NSF Stories

Caribbean parrots thought to be endemic are relicts of millennial-scale extinction

Results help explain how parrots rapidly became the world's most endangered group of birds

In a study supported in part by the U.S. National Science Foundation and published in the journal PNAS, researchers have extracted the first ancient DNA from Caribbean parrots, which they compared with genetic sequences from modern birds. 

Working with fossils and archaeological specimens, scientists at the Florida Museum of Natural History and other institutions showed that two species thought to be endemic to islands were once more widespread and diverse. The results help explain how parrots rapidly became the world's most endangered group of birds, with 28% of all species considered to be threatened. This is especially true for parrots that inhabit islands.

"This study shows that integrative research combining history, genetics and museum-based research, including ancient DNA analyses from fossils, can reveal the complicated consequences of human-induced biodiversity loss," says Matthew Fujita, a program director in NSF's Division of Environmental Biology.

On his first voyage to the Caribbean in 1492, Christopher Columbus noted that flocks of parrots were so abundant they "obscured the sun." Today, more than half of parrot species in the Caribbean have gone extinct, from large parti-colored macaws to a parrotlet the size of a sparrow.

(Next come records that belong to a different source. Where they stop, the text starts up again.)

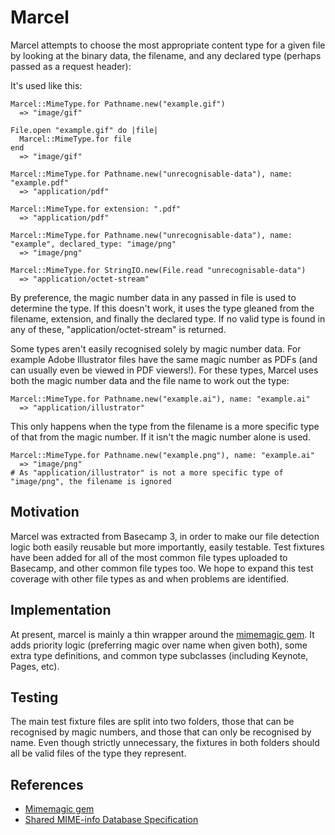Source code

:# Marcel

Marcel attempts to choose the most appropriate content type for a given file by looking at the binary data, the filename, and any declared type (perhaps passed as a request header):

It's used like this:

    Marcel::MimeType.for Pathname.new("example.gif")
      => "image/gif"

    File.open "example.gif" do |file|
      Marcel::MimeType.for file
    end
      => "image/gif"

    Marcel::MimeType.for Pathname.new("unrecognisable-data"), name: "example.pdf"
      => "application/pdf"

    Marcel::MimeType.for extension: ".pdf"
      => "application/pdf"

    Marcel::MimeType.for Pathname.new("unrecognisable-data"), name: "example", declared_type: "image/png"
      => "image/png"

    Marcel::MimeType.for StringIO.new(File.read "unrecognisable-data")
      => "application/octet-stream"

By preference, the magic number data in any passed in file is used to determine the type. If this doesn't work, it uses the type gleaned from the filename, extension, and finally the declared type. If no valid type is found in any of these, "application/octet-stream" is returned.

Some types aren't easily recognised solely by magic number data. For example Adobe Illustrator files have the same magic number as PDFs (and can usually even be viewed in PDF viewers!). For these types, Marcel uses both the magic number data and the file name to work out the type:

    Marcel::MimeType.for Pathname.new("example.ai"), name: "example.ai"
      => "application/illustrator"

This only happens when the type from the filename is a more specific type of that from the magic number. If it isn't the magic number alone is used.

    Marcel::MimeType.for Pathname.new("example.png"), name: "example.ai"
      => "image/png"
    # As "application/illustrator" is not a more specific type of "image/png", the filename is ignored

## Motivation

Marcel was extracted from Basecamp 3, in order to make our file detection logic both easily reusable but more importantly, easily testable. Test fixtures have been added for all of the most common file types uploaded to Basecamp, and other common file types too. We hope to expand this test coverage with other file types as and when problems are identified.

## Implementation

At present, marcel is mainly a thin wrapper around the [mimemagic gem][mime-magic-gem-url]. It adds priority logic (preferring magic over name when given both), some extra type definitions, and common type subclasses (including Keynote, Pages, etc).

## Testing

The main test fixture files are split into two folders, those that can be recognised by magic numbers, and those that can only be recognised by name. Even though strictly unnecessary, the fixtures in both folders should all be valid files of the type they represent.

## References

* [Mimemagic gem][mime-magic-gem-url]
* [Shared MIME-info Database Specification](https://specifications.freedesktop.org/shared-mime-info-spec/latest/)

[mime-magic-gem-url]: https://github.com/minad/mimemagic
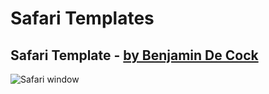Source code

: # Safari Templates #

## Safari Template - [by Benjamin De Cock](http://dribbble.com/shots/815922-Safari)
![Safari window](https://raw.github.com/sketch-templates/sketch-safari/master/safari.sketch/QuickLook/Thumbnail.png)
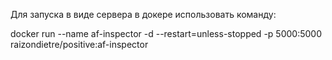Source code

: Для запуска в виде сервера в докере использовать команду:

docker run  --name af-inspector -d --restart=unless-stopped  -p 5000:5000 raizondietre/positive:af-inspector   
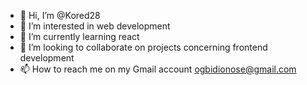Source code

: - 👋 Hi, I’m @Kored28
- 👀 I’m interested in web development
- 🌱 I’m currently learning react
- 💞️ I’m looking to collaborate on projects concerning frontend development
- 📫 How to reach me on my Gmail account ogbidionose@gmail.com

<!---
Kored28/Kored28 is a ✨ special ✨ repository because its `README.md` (this file) appears on your GitHub profile.
You can click the Preview link to take a look at your changes.
--->
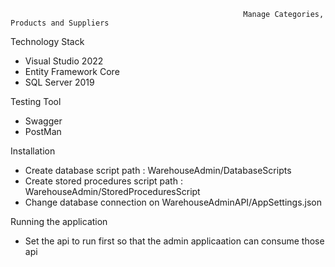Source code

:                                                         Manage Categories, Products and Suppliers
Technology Stack
- Visual Studio 2022
- Entity Framework Core
- SQL Server 2019

Testing Tool
- Swagger
- PostMan

Installation
- Create database script path : WarehouseAdmin/DatabaseScripts
- Create stored procedures script path : WarehouseAdmin/StoredProceduresScript
- Change database connection on WarehouseAdminAPI/AppSettings.json

Running the application
- Set the api to run first so that the admin applicaation can consume those api
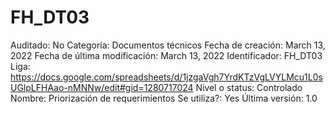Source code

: # FH_DT03

Auditado: No
Categoría: Documentos técnicos
Fecha de creación: March 13, 2022
Fecha de última modificación: March 13, 2022
Identificador: FH_DT03
Liga: https://docs.google.com/spreadsheets/d/1jzgaVgh7YrdKTzVgLVYLMcu1L0sUGlpLFHAao-nMNNw/edit#gid=1280717024
Nivel o status: Controlado
Nombre: Priorización de requerimientos
Se utiliza?: Yes
Última versión: 1.0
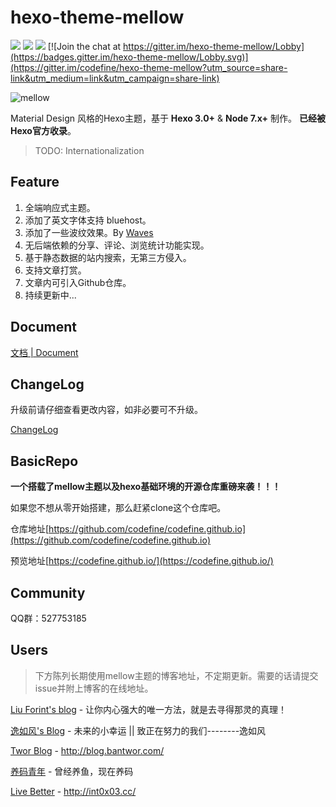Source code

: hexo-theme-mellow
=================
[![](https://img.shields.io/badge/release-v1.2.4-blue.svg?style=flat-square)](https://github.com/codefine/hexo-theme-mellow/releases)
[![](https://img.shields.io/badge/document-CN-green.svg?style=flat-square)](https://github.com/codefine/hexo-theme-mellow/wiki)
[![](https://img.shields.io/badge/preview-Michael.Lu's%20blog-ff69b4.svg?style=flat-square)](https://blog.lujingtao.com)
[![Join the chat at https://gitter.im/hexo-theme-mellow/Lobby](https://badges.gitter.im/hexo-theme-mellow/Lobby.svg)](https://gitter.im/codefine/hexo-theme-mellow?utm_source=share-link&utm_medium=link&utm_campaign=share-link)

![mellow](http://blog.lujingtao.com/uploads/show.jpg)

Material Design 风格的Hexo主题，基于 **Hexo 3.0+** & **Node 7.x+** 制作。 **已经被Hexo官方收录**。

> TODO: Internationalization

## Feature

1. 全端响应式主题。
2. 添加了英文字体支持 bluehost。
3. 添加了一些波纹效果。By [Waves](https://github.com/fians/Waves)
4. 无后端依赖的分享、评论、浏览统计功能实现。
5. 基于静态数据的站内搜索，无第三方侵入。
6. 支持文章打赏。
7. 文章内可引入Github仓库。
8. 持续更新中... 

## Document

[文档 | Document](https://github.com/codefine/hexo-theme-mellow/wiki)

## ChangeLog

升级前请仔细查看更改内容，如非必要可不升级。

[ChangeLog](https://github.com/codefine/hexo-theme-mellow/releases)

## BasicRepo

**一个搭载了mellow主题以及hexo基础环境的开源仓库重磅来袭！！！**

如果您不想从零开始搭建，那么赶紧clone这个仓库吧。

仓库地址[https://github.com/codefine/codefine.github.io](https://github.com/codefine/codefine.github.io)

预览地址[https://codefine.github.io/](https://codefine.github.io/)

## Community

QQ群：527753185

## Users

> 下方陈列长期使用mellow主题的博客地址，不定期更新。需要的话请提交issue并附上博客的在线地址。

[Liu Forint's blog](https://blog.liufulin.online/) - 让你内心强大的唯一方法，就是去寻得那灵的真理！

[逸如风's Blog](http://www.sivan0222.cn/) - 未来的小幸运 || 致正在努力的我们--------逸如风

[Twor Blog](http://blog.bantwor.com/) - http://blog.bantwor.com/

[养码青年](https://runzhenghengbin.github.io/) - 曾经养鱼，现在养码

[Live Better](http://int0x03.cc/) - http://int0x03.cc/
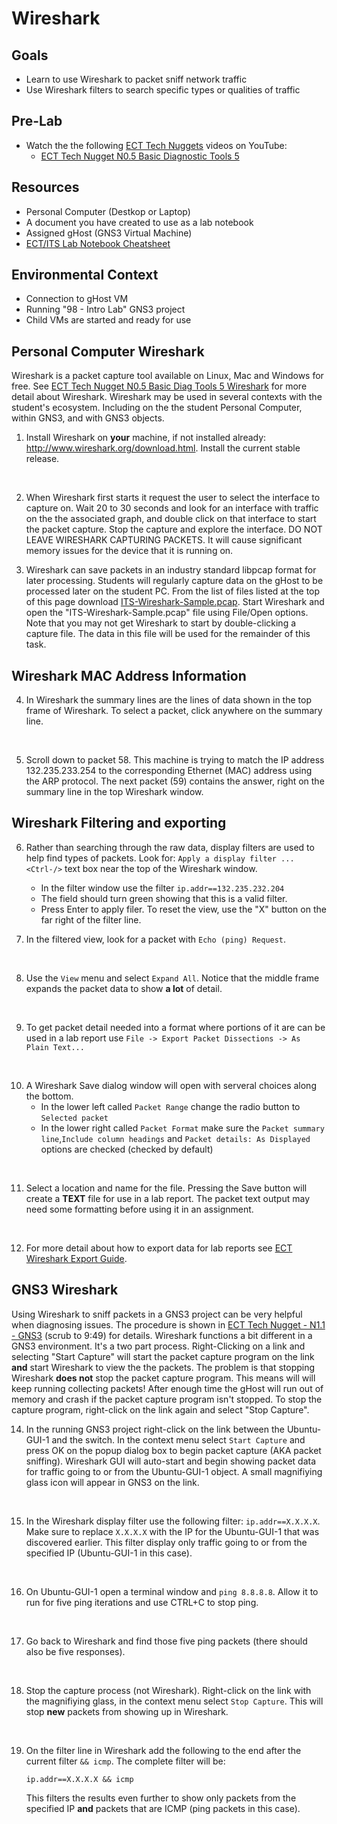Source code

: # Wireshark

## Goals
- Learn to use Wireshark to packet sniff network traffic
- Use Wireshark filters to search specific types or qualities of traffic

## Pre-Lab

- Watch the the following [ECT Tech Nuggets](https://www.youtube.com/@ecttechnuggets9126/featured) videos on YouTube:
    - [ECT Tech Nugget N0.5 Basic Diagnostic Tools 5](https://youtu.be/QTIbS9wyfag)

## Resources

- Personal Computer (Destkop or Laptop)
- A document you have created to use as a lab notebook
- Assigned gHost (GNS3 Virtual Machine)
- [ECT/ITS Lab Notebook Cheatsheet](https://github.com/OHIO-ECT/Lab-Notebook-Cheat-Sheet)

## Environmental Context

- Connection to gHost VM
- Running "98 - Intro Lab" GNS3 project
- Child VMs are started and ready for use

## Personal Computer Wireshark

Wireshark is a packet capture tool available on Linux, Mac and Windows for free.  See [ECT Tech Nugget N0.5 Basic Diag Tools 5 Wireshark](https://youtu.be/QTIbS9wyfag) for more detail about Wireshark.  Wireshark may be used in several contexts with the student's ecosystem.  Including on the the student Personal Computer, within GNS3, and with GNS3 objects.

1. Install Wireshark on **your** machine, if not installed already: http://www.wireshark.org/download.html. Install the current stable release.
<br>

2. When Wireshark first starts it request the user to select the interface to capture on.  Wait 20 to 30 seconds and look for an interface with traffic on the the associated graph, and double click on that interface to start the packet capture.  Stop the capture and explore the interface.  DO NOT LEAVE WIRESHARK CAPTURING PACKETS.  It will cause significant memory issues for the device that it is running on.

3. Wireshark can save packets in an industry standard libpcap format for later processing.  Students will regularly capture data on the gHost to be processed later on the student PC. From the list of files listed at the top of this page download [ITS-Wireshark-Sample.pcap](../files/ITS-Wireshark-Sample.pcap). Start Wireshark and open the "ITS-Wireshark-Sample.pcap" file using File/Open options. Note that you may not get Wireshark to start by double-clicking a capture file.  The data in this file will be used for the remainder of this task.

## Wireshark MAC Address Information

4. In Wireshark the summary lines are the lines of data shown in the top frame of Wireshark. To select a packet, click anywhere on the summary line.
<br>

5. Scroll down to packet 58. This machine is trying to match the IP address 132.235.233.254 to the corresponding Ethernet (MAC) address using the ARP protocol. The next packet (59) contains the answer, right on the summary line in the top Wireshark window.

## Wireshark Filtering and exporting

6. Rather than searching through the raw data, display filters are used to help find types of packets. Look for:
`Apply a display filter ... <Ctrl-/>` 
text box near the top of the Wireshark window. 
    - In the filter window use the filter `ip.addr==132.235.232.204`
    - The field should turn green showing that this is a valid filter. 
    - Press Enter to apply filer. To reset the view, use the "X" button on the far right of the filter line.

7. In the filtered view, look for a packet with `Echo (ping) Request`.
<br>

8. Use the `View` menu and select `Expand All`. Notice that the middle frame expands the packet data to show **a lot** of detail.
<br>

9. To get packet detail needed into a format where portions of it are can be used in a lab report use `File -> Export Packet Dissections -> As Plain Text...`
<br>

10. A Wireshark Save dialog window will open with serveral choices along the bottom. 
    - In the lower left called `Packet Range` change the radio button to `Selected packet`
    - In the lower right called `Packet Format` make sure the `Packet summary line`,`Include column headings` and `Packet details: As Displayed` options are checked (checked by default)
<br>

11. Select a location and name for the file. Pressing the Save button will create a **TEXT** file for use in a lab report. The packet text output may need some formatting before using it in an assignment.
<br>

12. For more detail about how to export data for lab reports see [ECT Wireshark Export Guide](https://github.com/OHIO-ECT/Wireshark-Export-Guide).

## GNS3 Wireshark

Using Wireshark to sniff packets in a GNS3 project can be very helpful when diagnosing issues. The procedure is shown in [ECT Tech Nugget - N1.1 - GNS3](https://youtu.be/w5qsM3LhpQI) (scrub to 9:49) for details. Wireshark functions a bit different in a GNS3 environment. It's a two part process. Right-Clicking on a link and selecting "Start Capture" will start the packet capture program on the link **and** start Wireshark to view the the packets. The problem is that stopping Wireshark **does not** stop the packet capture program. This means will will keep running collecting packets! After enough time the gHost will run out of memory and crash if the packet capture program isn't stopped. To stop the capture program, right-click on the link again and select "Stop Capture".

14. In the running GNS3 project right-click on the link between the Ubuntu-GUI-1 and the switch. In the context menu select `Start Capture` and press OK on the popup dialog box to begin packet capture (AKA packet sniffing). Wireshark GUI will auto-start and begin showing packet data for traffic going to or from the Ubuntu-GUI-1 object. A small magnifiying glass icon will appear in GNS3 on the link.
<br>

15. In the Wireshark display filter use the following filter: `ip.addr==X.X.X.X`. Make sure to replace `X.X.X.X` with the IP for the Ubuntu-GUI-1 that was discovered earlier. This filter display only traffic going to or from the specified IP (Ubuntu-GUI-1 in this case). 
<br>

16. On Ubuntu-GUI-1 open a terminal window and `ping 8.8.8.8`. Allow it to run for five ping iterations and use CTRL+C to stop ping.
<br>

17. Go back to Wireshark and find those five ping packets (there should also be five responses).
<br>

18. Stop the capture process (not Wireshark). Right-click on the link with the magnifiying glass, in the context menu select `Stop Capture`. This will stop **new** packets from showing up in Wireshark.
<br>

19. On the filter line in Wireshark add the following to the end after the current filter `&& icmp`. The complete filter will be:

    ``ip.addr==X.X.X.X && icmp``

    This filters the results even further to show only packets from the specified IP **and** packets that are ICMP (ping packets in this case).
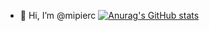 - 👋 Hi, I’m @mipierc
[![Anurag's GitHub stats](https://github-readme-stats.vercel.app/api?username=mipierc)](https://github.com/anuraghazra/github-readme-stats)

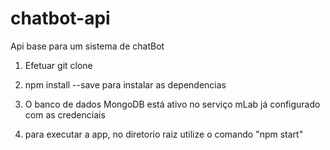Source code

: # chatbot-api

Api base para um sistema de chatBot

1) Efetuar git clone

2) npm install --save para instalar as dependencias

3) O banco de dados MongoDB está ativo no serviço mLab já configurado com as credenciais

4) para executar a app, no diretorio raiz utilize o comando "npm start"

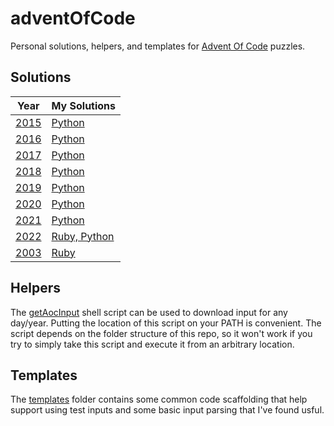 # adventOfCode
Personal solutions, helpers, and templates for [Advent Of Code](https://adventofcode.com) puzzles.

## Solutions
| Year | My Solutions |
| - | - |
| [2015](https://adventofcode.com/2015) | [Python](years/2015) |
| [2016](https://adventofcode.com/2016) | [Python](years/2016) |
| [2017](https://adventofcode.com/2017) | [Python](years/2017) |
| [2018](https://adventofcode.com/2018) | [Python](years/2018) |
| [2019](https://adventofcode.com/2019) | [Python](years/2019) |
| [2020](https://adventofcode.com/2020) | [Python](years/2020) |
| [2021](https://adventofcode.com/2021) | [Python](years/2021) |
| [2022](https://adventofcode.com/2022) | [Ruby, Python](years/2022) |
| [2003](https://adventofcode.com/2023) | [Ruby](years/2023) |

## Helpers
The [getAocInput](helpers/getAocInput) shell script can be used to download input for any day/year. Putting the location of this script on your PATH is convenient. The script depends on the folder structure of this repo, so it won't work if you try to simply take this script and execute it from an arbitrary location.

## Templates
The [templates](templates) folder contains some common code scaffolding that help support using test inputs and some basic input parsing that I've found usful.
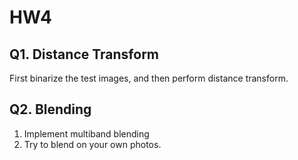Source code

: # HW4

## Q1. Distance Transform
First binarize the test images, and then perform distance transform.

## Q2. Blending
1. Implement multiband blending 
2. Try to blend on your own photos.
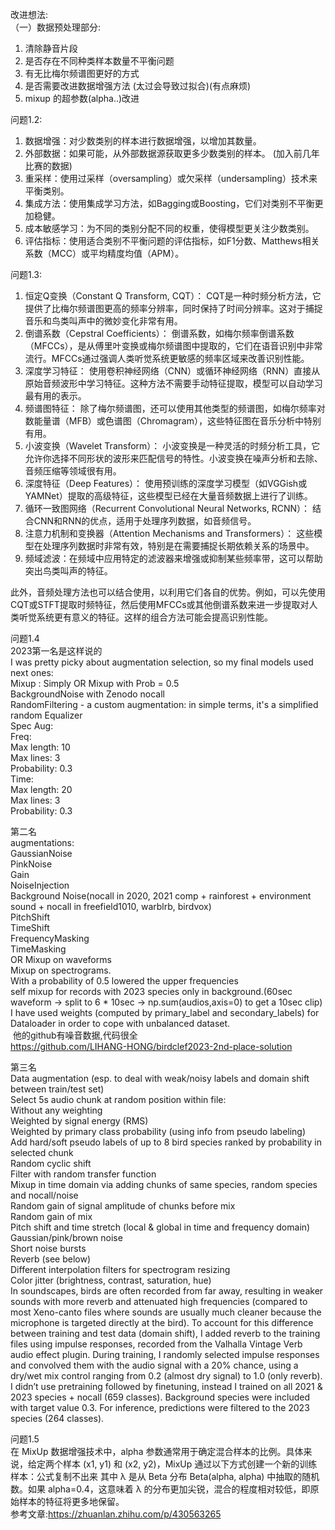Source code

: 改进想法:     
 （一）数据预处理部分:    
 1. 清除静音片段
 2. 是否存在不同种类样本数量不平衡问题
 3. 有无比梅尔频谱图更好的方式
 4. 是否需要改进数据增强方法 (太过会导致过拟合)(有点麻烦)
 5. mixup 的超参数(alpha..)改进

    
问题1.2:
1. 数据增强：对少数类别的样本进行数据增强，以增加其数量。
2. 外部数据：如果可能，从外部数据源获取更多少数类别的样本。
(加入前几年比赛的数据)
3. 重采样：使用过采样（oversampling）或欠采样（undersampling）技术来平衡类别。
4. 集成方法：使用集成学习方法，如Bagging或Boosting，它们对类别不平衡更加稳健。
5. 成本敏感学习：为不同的类别分配不同的权重，使得模型更关注少数类别。
6. 评估指标：使用适合类别不平衡问题的评估指标，如F1分数、Matthews相关系数（MCC）或平均精度均值（APM）。

问题1.3:
1. 恒定Q变换（Constant Q Transform, CQT）：
CQT是一种时频分析方法，它提供了比梅尔频谱图更高的频率分辨率，同时保持了时间分辨率。这对于捕捉音乐和鸟类叫声中的微妙变化非常有用。
2. 倒谱系数（Cepstral Coefficients）：
倒谱系数，如梅尔频率倒谱系数（MFCCs），是从傅里叶变换或梅尔频谱图中提取的，它们在语音识别中非常流行。MFCCs通过强调人类听觉系统更敏感的频率区域来改善识别性能。
3. 深度学习特征：
使用卷积神经网络（CNN）或循环神经网络（RNN）直接从原始音频波形中学习特征。这种方法不需要手动特征提取，模型可以自动学习最有用的表示。
4. 频谱图特征：
除了梅尔频谱图，还可以使用其他类型的频谱图，如梅尔频率对数能量谱（MFB）或色谱图（Chromagram），这些特征图在音乐分析中特别有用。
5. 小波变换（Wavelet Transform）：
小波变换是一种灵活的时频分析工具，它允许你选择不同形状的波形来匹配信号的特性。小波变换在噪声分析和去除、音频压缩等领域很有用。
6. 深度特征（Deep Features）：
使用预训练的深度学习模型（如VGGish或YAMNet）提取的高级特征，这些模型已经在大量音频数据上进行了训练。
7. 循环一致图网络（Recurrent Convolutional Neural Networks, RCNN）：
结合CNN和RNN的优点，适用于处理序列数据，如音频信号。
8. 注意力机制和变换器（Attention Mechanisms and Transformers）：
这些模型在处理序列数据时非常有效，特别是在需要捕捉长期依赖关系的场景中。
9. 频域滤波：在频域中应用特定的滤波器来增强或抑制某些频率带，这可以帮助突出鸟类叫声的特征。

此外，音频处理方法也可以结合使用，以利用它们各自的优势。例如，可以先使用CQT或STFT提取时频特征，然后使用MFCCs或其他倒谱系数来进一步提取对人类听觉系统更有意义的特征。这样的组合方法可能会提高识别性能。

问题1.4   
2023第一名是这样说的  
I was pretty picky about augmentation selection, so my final models used next ones:   
Mixup : Simply OR Mixup with Prob = 0.5   
BackgroundNoise with Zenodo nocall   
RandomFiltering - a custom augmentation: in simple terms, it's a simplified random Equalizer   
Spec Aug:   
Freq:   
Max length: 10   
Max lines: 3   
Probability: 0.3   
Time:    
Max length: 20   
Max lines: 3    
Probability: 0.3     
    
第二名   
augmentations:  
GaussianNoise  
PinkNoise   
Gain   
NoiseInjection   
Background Noise(nocall in 2020, 2021 comp + rainforest + environment sound + nocall in freefield1010, warblrb, birdvox)   
PitchShift   
TimeShift   
FrequencyMasking   
TimeMasking   
OR Mixup on waveforms    
Mixup on spectrograms.   
With a probability of 0.5 lowered the upper frequencies   
self mixup for records with 2023 species only in background.(60sec waveform -> split to 6 * 10sec -> np.sum(audios,axis=0) to get a 10sec clip)   
I have used weights (computed by primary_label and secondary_labels) for Dataloader in order to cope with unbalanced dataset.    
 他的github有噪音数据,代码很全   
https://github.com/LIHANG-HONG/birdclef2023-2nd-place-solution    
    
第三名    
Data augmentation (esp. to deal with weak/noisy labels and domain shift between train/test set)    
Select 5s audio chunk at random position within file:    
Without any weighting   
Weighted by signal energy (RMS)    
Weighted by primary class probability (using info from pseudo labeling)   
Add hard/soft pseudo labels of up to 8 bird species ranked by probability in selected chunk   
Random cyclic shift   
Filter with random transfer function   
Mixup in time domain via adding chunks of same species, random species and nocall/noise   
Random gain of signal amplitude of chunks before mix   
Random gain of mix    
Pitch shift and time stretch (local & global in time and frequency domain)    
Gaussian/pink/brown noise    
Short noise bursts    
Reverb (see below)    
Different interpolation filters for spectrogram resizing   
Color jitter (brightness, contrast, saturation, hue)    
In soundscapes, birds are often recorded from far away, resulting in weaker sounds with more reverb and attenuated high frequencies (compared to most Xeno-canto files where sounds are usually much cleaner because the microphone is targeted directly at the bird). To account for this difference between training and test data (domain shift), I added reverb to the training files using impulse responses, recorded from the Valhalla Vintage Verb audio effect plugin. During training, I randomly selected impulse responses and convolved them with the audio signal with a 20% chance, using a dry/wet mix control ranging from 0.2 (almost dry signal) to 1.0 (only reverb).    
I didn’t use pretraining followed by finetuning, instead I trained on all 2021 & 2023 species + nocall (659 classes). Background species were included with target value 0.3. For inference, predictions were filtered to the 2023 species (264 classes).    
    
问题1.5    
在 MixUp 数据增强技术中，alpha 参数通常用于确定混合样本的比例。具体来说，给定两个样本 (x1, y1) 和 (x2, y2)，MixUp 通过以下方式创建一个新的训练样本：公式复制不出来​ 其中 λ 是从 Beta 分布 Beta(alpha, alpha) 中抽取的随机数。如果 alpha=0.4，这意味着 λ 的分布更加尖锐，混合的程度相对较低，即原始样本的特征将更多地保留。    
参考文章:https://zhuanlan.zhihu.com/p/430563265    

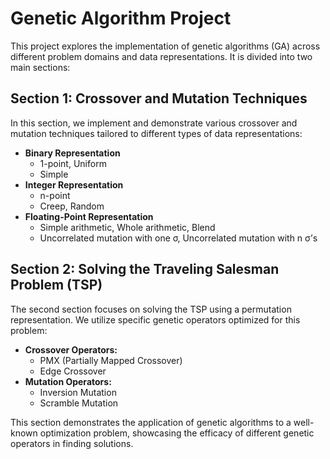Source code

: # Genetic Algorithm Project

This project explores the implementation of genetic algorithms (GA) across different problem domains and data representations. It is divided into two main sections:

## Section 1: Crossover and Mutation Techniques

In this section, we implement and demonstrate various crossover and mutation techniques tailored to different types of data representations:

- **Binary Representation**
  - 1-point, Uniform
  - Simple
- **Integer Representation**
  - n-point
  - Creep, Random
- **Floating-Point Representation**
  - Simple arithmetic, Whole arithmetic, Blend
  - Uncorrelated mutation with one σ, Uncorrelated mutation with n σ’s

## Section 2: Solving the Traveling Salesman Problem (TSP)

The second section focuses on solving the TSP using a permutation representation. We utilize specific genetic operators optimized for this problem:

- **Crossover Operators:**
  - PMX (Partially Mapped Crossover)
  - Edge Crossover
- **Mutation Operators:**
  - Inversion Mutation
  - Scramble Mutation

This section demonstrates the application of genetic algorithms to a well-known optimization problem, showcasing the efficacy of different genetic operators in finding solutions.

Biologists attempting to conserve the remaining parrot species are stymied by how little is known of their former distributions. That is due, primarily, to their complicated history with humans.

The authors pieced together the long history of parrots in the genus Amazona, focusing on two species — the Cuban (A. leucocephala) and Hispaniolan (A. ventralis) parrots — for which they could obtain ancient DNA samples.

Of the two, Cuban parrots are currently the most widespread, with isolated populations in Cuba and on a few islands in the Bahamas and Turks and Caicos. They're one of the only native parrots in the region not in imminent danger of extinction.

Most of the fragmentary fossils collected outside of Hispaniola and Puerto Rico were consequently identified as belonging to the more common Cuban parrots. But when the DNA results came back, they told a different story. The fossils from the Bahamian paleontological sites were actually from Hispaniolan parrots, indicating that this species formerly had a range that extended up through the Bahamas before human arrival to the islands.

Similarly, the results indicate that Cuban parrots once inhabited the largest island in the Turks and Caicos, from which they are now absent.

Knowing where species once thrived — both naturally by their own devices and artificially with the aid of humans — is the first step to conserving what's left of their diversity, the scientists say.